Retenez son nom : Roukiata Ouedraogo. Car le voyage initiatique dans lequel nous emmène cette comédienne burkinabée vous réconciliera sans doute avec l’exercice – parfois bâclé, parfois futile – du seul-en-scène humoristique. A travers un récit soigné, une mise en scène et en lumière ingénieuse, son spectacle dégage une certaine harmonie. Dans un juste mélange de drôlerie et de bienveillance, elle plonge le public dans des moments de vie truculents, des faubourgs de Ouagadougou au quartier Château-Rouge à Paris.
Roukiata Ouedraogo est née il y a trente-sept ans au Burkina Faso. La petite « Rouki » s’accroche à l’école, écoutant sa mère qui lui dit : « Ton premier mari, c’est ton diplôme. » A l’adolescence, elle dévore les telenovelas et a des rêves d’ailleurs. Elle s’imagine dans une école de stylisme aux Etats-Unis. Bac en poche, ce sera la France et des petits boulots. Radieuse dans sa robe en tissu batik, Roukiata Ouedraogo nous prend par la main pour nous raconter son histoire et interpréter mille et un personnages. Sans cynisme ni cliché.
Chaque saynète mélange le grave et le léger et porte un regard humain et délicat sur les décalages culturels entre la France et l’Afrique. Tour à tour caissière, nounou, maquilleuse et élève au cours Florent, rien n’a été simple pour cette jeune femme noire à l’accent burkinabé. Mais elle fait de ce témoignage personnel une sorte d’épopée drôle et émouvante.
Art de la métamorphose
On éclate de rire quand elle raconte Jacky et ses clientes dans le salon de coiffure de Chateau-Rouge ou les castings sans lendemain. Et on est au bord des larmes quand elle aborde l’excision et fait parler son clitoris. Jamais dans le pathos ou la moquerie, toujours délicate et attachante, elle s’emploie à porter un regard indulgent sur les peines et les joies qui ont ponctué son parcours.
Roukiata Ouedraogo, également chroniqueuse dans l’émission « Par Jupiter ! », sur France Inter, en a (presque) fini avec les galères. Après un passage remarqué au Théâtre du Lucernaire à Paris, la voilà sur la scène du Théâtre de l’Œuvre avec un spectacle très abouti et enchanteur grâce à l’humanité qui en émane. Sa joie de vivre est communicative, son expressivité souvent irrésistible. Je demande la route, formule africaine de politesse qui donne le titre à ce seule-en-scène, a l’allure d’un conte moderne et universel dans lequel cette comédienne-humoriste dévoile son art de la métamorphose.

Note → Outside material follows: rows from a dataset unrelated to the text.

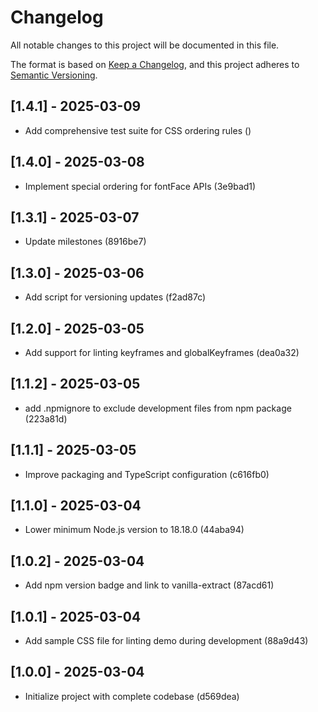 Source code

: # Changelog

All notable changes to this project will be documented in this file.

The format is based on [Keep a Changelog](https://keepachangelog.com/en/1.0.0/),
and this project adheres to [Semantic Versioning](https://semver.org/spec/v2.0.0.html).

## [1.4.1] - 2025-03-09

- Add comprehensive test suite for CSS ordering rules ()

## [1.4.0] - 2025-03-08

- Implement special ordering for fontFace APIs (3e9bad1)

## [1.3.1] - 2025-03-07

- Update milestones (8916be7)

## [1.3.0] - 2025-03-06

- Add script for versioning updates (f2ad87c)

## [1.2.0] - 2025-03-05

- Add support for linting keyframes and globalKeyframes (dea0a32)

## [1.1.2] - 2025-03-05

- add .npmignore to exclude development files from npm package (223a81d)

## [1.1.1] - 2025-03-05

- Improve packaging and TypeScript configuration (c616fb0)

## [1.1.0] - 2025-03-04

- Lower minimum Node.js version to 18.18.0 (44aba94)

## [1.0.2] - 2025-03-04

- Add npm version badge and link to vanilla-extract (87acd61)

## [1.0.1] - 2025-03-04

- Add sample CSS file for linting demo during development (88a9d43)

## [1.0.0] - 2025-03-04

- Initialize project with complete codebase (d569dea)
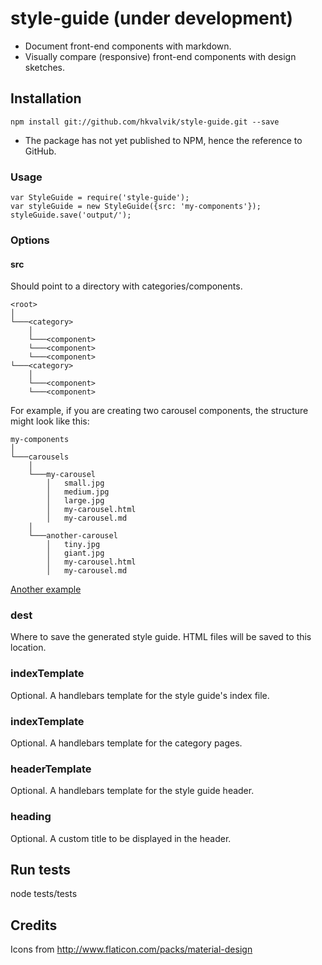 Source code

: # style-guide (under development)

* Document front-end components with markdown.
* Visually compare (responsive) front-end components with design sketches.

## Installation

    npm install git://github.com/hkvalvik/style-guide.git --save

* The package has not yet published to NPM, hence the reference to GitHub.

### Usage

    var StyleGuide = require('style-guide');
    var styleGuide = new StyleGuide({src: 'my-components'});
    styleGuide.save('output/');

### Options

#### src

Should point to a directory with categories/components.

    <root>
    │
    └───<category>
        │
        └───<component>
        └───<component>
        └───<component>
    └───<category>
        │
        └───<component>
        └───<component>

For example, if you are creating two carousel components, the structure might look like this:

    my-components
    │
    └───carousels
        │
        └───my-carousel
            │   small.jpg
            │   medium.jpg
            │   large.jpg
            │   my-carousel.html
            │   my-carousel.md
        │
        └───another-carousel
            │   tiny.jpg
            │   giant.jpg
            │   my-carousel.html
            │   my-carousel.md


[Another example](https://github.com/hkvalvik/style-guide/tree/master/tests/fixtures)

### dest

Where to save the generated style guide. HTML files will be saved to this location.

### indexTemplate

Optional. A handlebars template for the style guide's index file.

### indexTemplate

Optional. A handlebars template for the category pages.

### headerTemplate

Optional. A handlebars template for the style guide header.

### heading

Optional. A custom title to be displayed in the header.

## Run tests

node tests/tests

## Credits

Icons from http://www.flaticon.com/packs/material-design
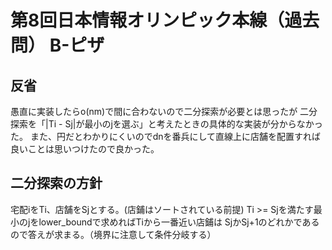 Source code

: # 第8回日本情報オリンピック本線（過去問） B-ピザ

## 反省

愚直に実装したらo(nm)で間に合わないので二分探索が必要とは思ったが
二分探索を「|Ti - Sj|が最小のjを選ぶ」と考えたときの具体的な実装が分からなかった。
また、円だとわかりにくいのでdnを番兵にして直線上に店舗を配置すれば良いことは思いつけたので良かった。

## 二分探索の方針

宅配iをTi、店舗をSjとする。(店鋪はソートされている前提)
Ti >= Sjを満たす最小のjをlower_boundで求めればTiから一番近い店鋪は
SjかSj+1のどれかであるので答えが求まる。（境界に注意して条件分岐する）
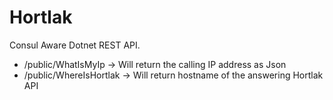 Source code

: # Hortlak
Consul Aware Dotnet REST API.

- /public/WhatIsMyIp -> Will return the calling IP address as Json
- /public/WhereIsHortlak -> Will return hostname of the answering Hortlak API
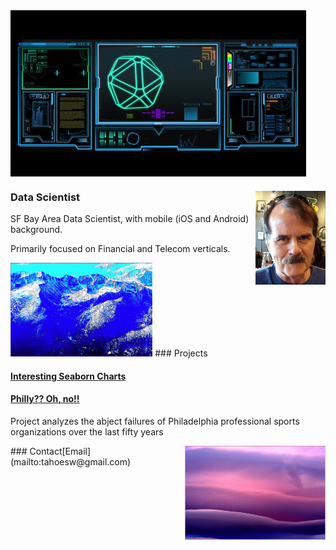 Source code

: <img src="scifi2.jpg" align="middle">

### Data Scientist<img style="float: right" src="MoiJun2016Cropped2.jpg" height="150">

SF Bay Area Data Scientist, with mobile (iOS and Android) background.

Primarily focused on Financial and Telecom verticals.

<img style="float: center" src="15.PNG" height="150">
### Projects

#### [Interesting Seaborn Charts](https://colab.research.google.com/drive/1wr1drwdu_s7UCa_qG6OqQdQtXm4RTanZ)

#### [Philly?? Oh, no!!](project1)

Project analyzes the abject failures of Philadelphia professional sports organizations over the last fifty years

<img style="float: right" src="03.PNG" height="150">
### Contact​
[Email](mailto:tahoesw@gmail.com)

Si, comme elle le dit, l’humour sert souvent à régler les conflits personnels au Burkina Faso, en France, le sien est un bain de jouvence.
« Je demande la route », texte et mise en scène : Stéphane Eliard et Roukiata Ouedraogo, au Théâtre de l’Œuvre, 55, rue de Clichy, Paris 9e. Jusqu’au 24 avril, tous les mercredis à 21 heures, puis en tournée.